WORK TO COMPLETE:
The records that follow are to be repeated exactly, with no pictures carried over.

Start of Block

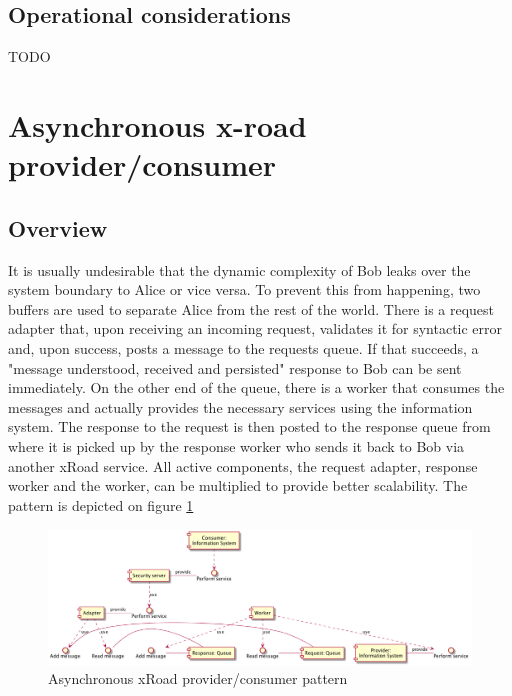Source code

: \documentclass[10pt,a4paper]{article}
\begin{document}
\subsection{Operational considerations}
TODO

\section{Asynchronous x-road provider/consumer}
\label{sec:p:5}
\subsection{Overview}
It is usually undesirable that the dynamic complexity  of Bob leaks over the system boundary to Alice or vice versa. To prevent this from happening, two buffers are used to separate Alice from the rest of the world. There is a request adapter that, upon receiving an incoming request, validates it for syntactic error and, upon success, posts a message to the requests queue. If that succeeds, a "message understood, received and persisted" response to Bob can be sent immediately. On the other end of the queue, there is a worker that consumes the messages and actually provides the necessary services using the information system. The response to the request is then posted to the response queue from where it is picked up by the response worker who sends it back to Bob via another xRoad service. All active components, the request adapter, response worker and the worker, can be multiplied to provide better scalability. The pattern is depicted on figure \ref{fig:p:5}

\begin{figure}[htp]
	\begin{center}
		\includegraphics[width=1\textwidth]{gfx/5_comp.png}
		\caption{Asynchronous xRoad provider/consumer pattern}
		\label{fig:p:5}
	\end{center}
\end{figure}
\end{document}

End of Block

OUTPUT FOR THIS TASK:
Source code

: \documentclass[10pt,a4paper]{article}
\begin{document}
\subsection{Operational considerations}
TODO

\section{Asynchronous x-road provider/consumer}
\label{sec:p:5}
\subsection{Overview}
It is usually undesirable that the dynamic complexity  of Bob leaks over the system boundary to Alice or vice versa. To prevent this from happening, two buffers are used to separate Alice from the rest of the world. There is a request adapter that, upon receiving an incoming request, validates it for syntactic error and, upon success, posts a message to the requests queue. If that succeeds, a "message understood, received and persisted" response to Bob can be sent immediately. On the other end of the queue, there is a worker that consumes the messages and actually provides the necessary services using the information system. The response to the request is then posted to the response queue from where it is picked up by the response worker who sends it back to Bob via another xRoad service. All active components, the request adapter, response worker and the worker, can be multiplied to provide better scalability. The pattern is depicted on figure \ref{fig:p:5}

\begin{figure}[htp]
	\begin{center}
		\includegraphics[width=1\textwidth]{gfx/5_comp.png}
		\caption{Asynchronous xRoad provider/consumer pattern}
		\label{fig:p:5}
	\end{center}
\end{figure}
\end{document}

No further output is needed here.